After a new government was elected in India in May 2014, one of its first decisions was to permit the height of the Sardar Sarovar dam to be raised by another 17 metres, doubling its original proposed height. Several thousand more villages and towns will be submerged by the dam’s reservoir, which will permanently displace thousands more tribal people, fisher folk and landless poor, while many more will be temporarily inundated during the June-September monsoon season.
In May 2015, a Fact-Finding Mission comprising representatives from political parties and various non-government groups as well as independent experts visited the valley to assess the manifold implications of the proposed increase in the dam’s height. The Mission engaged with some 6,000 people to hear what was actually happening on the ground.
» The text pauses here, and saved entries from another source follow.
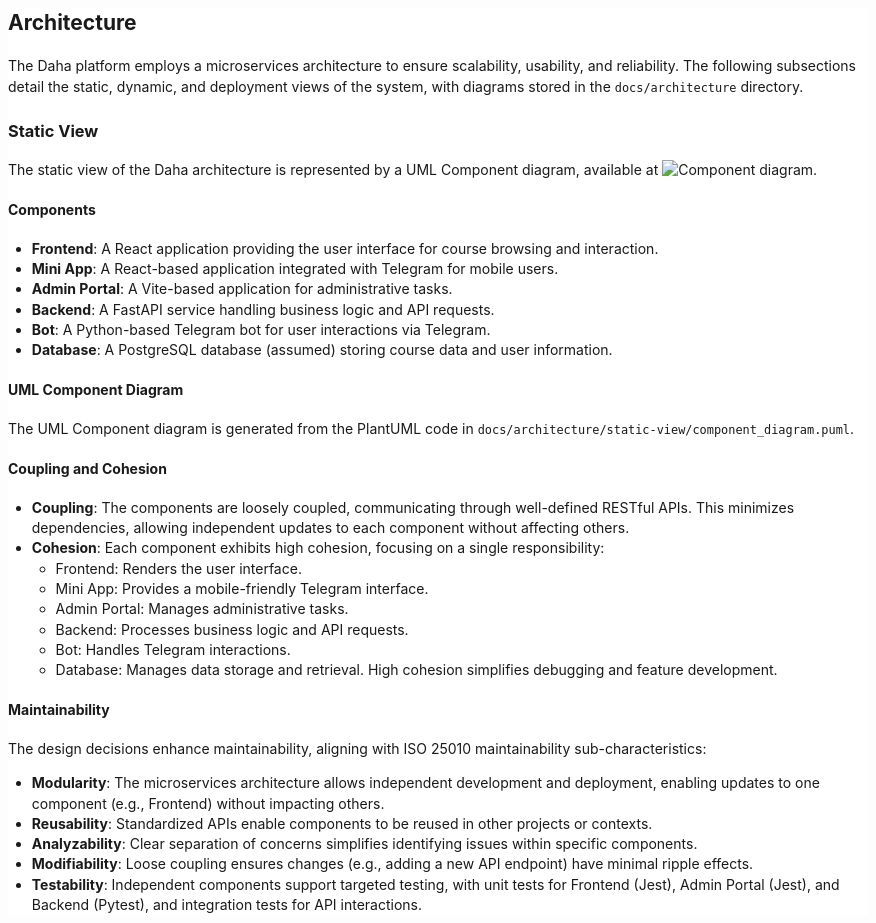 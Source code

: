 ## Architecture

The Daha platform employs a microservices architecture to ensure scalability, usability, and reliability. The following subsections detail the static, dynamic, and deployment views of the system, with diagrams stored in the `docs/architecture` directory.

### Static View

The static view of the Daha architecture is represented by a UML Component diagram, available at ![Component diagram](https://github.com/IamdLite/rosesarered/blob/main/component_diagram.png?raw=true).

#### Components
- **Frontend**: A React application providing the user interface for course browsing and interaction.
- **Mini App**: A React-based application integrated with Telegram for mobile users.
- **Admin Portal**: A Vite-based application for administrative tasks.
- **Backend**: A FastAPI service handling business logic and API requests.
- **Bot**: A Python-based Telegram bot for user interactions via Telegram.
- **Database**: A PostgreSQL database (assumed) storing course data and user information.

#### UML Component Diagram
The UML Component diagram is generated from the PlantUML code in `docs/architecture/static-view/component_diagram.puml`.

#### Coupling and Cohesion
- **Coupling**: The components are loosely coupled, communicating through well-defined RESTful APIs. This minimizes dependencies, allowing independent updates to each component without affecting others.
- **Cohesion**: Each component exhibits high cohesion, focusing on a single responsibility:
  - Frontend: Renders the user interface.
  - Mini App: Provides a mobile-friendly Telegram interface.
  - Admin Portal: Manages administrative tasks.
  - Backend: Processes business logic and API requests.
  - Bot: Handles Telegram interactions.
  - Database: Manages data storage and retrieval.
  High cohesion simplifies debugging and feature development.

#### Maintainability
The design decisions enhance maintainability, aligning with ISO 25010 maintainability sub-characteristics:
- **Modularity**: The microservices architecture allows independent development and deployment, enabling updates to one component (e.g., Frontend) without impacting others.
- **Reusability**: Standardized APIs enable components to be reused in other projects or contexts.
- **Analyzability**: Clear separation of concerns simplifies identifying issues within specific components.
- **Modifiability**: Loose coupling ensures changes (e.g., adding a new API endpoint) have minimal ripple effects.
- **Testability**: Independent components support targeted testing, with unit tests for Frontend (Jest), Admin Portal (Jest), and Backend (Pytest), and integration tests for API interactions.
Its 44-page report, Drowning a Valley: Destroying a Civilisation, outlines the history of the Sardar Sarovar dam and peoples’ resistance to it, the repeated legal violations associated with the dam, and the concerns of the affected peoples, including displacement, rehabilitation, lack of entitlements and alleged corruption.
The report concludes that “as thousands of families face submergence without any rehabilitation in sight”, the work of raising the dam’s height must be stopped immediately until the number and location of all those affected have been properly ascertained and rehabilitated on suitable agricultural land well ahead of their homes and lands being submerged. Many families have still to be resettled as a result of the dam’s existing construction, never mind the future work. The rehabilitation sites are often inadequate because of poor water supply, degraded roads, little or no education and health facilities, and no electricity. The report also identifies major problems from the Narmada’s waters being diverted from agricultural to large-scale industrial uses, and extensive illegal sand mining.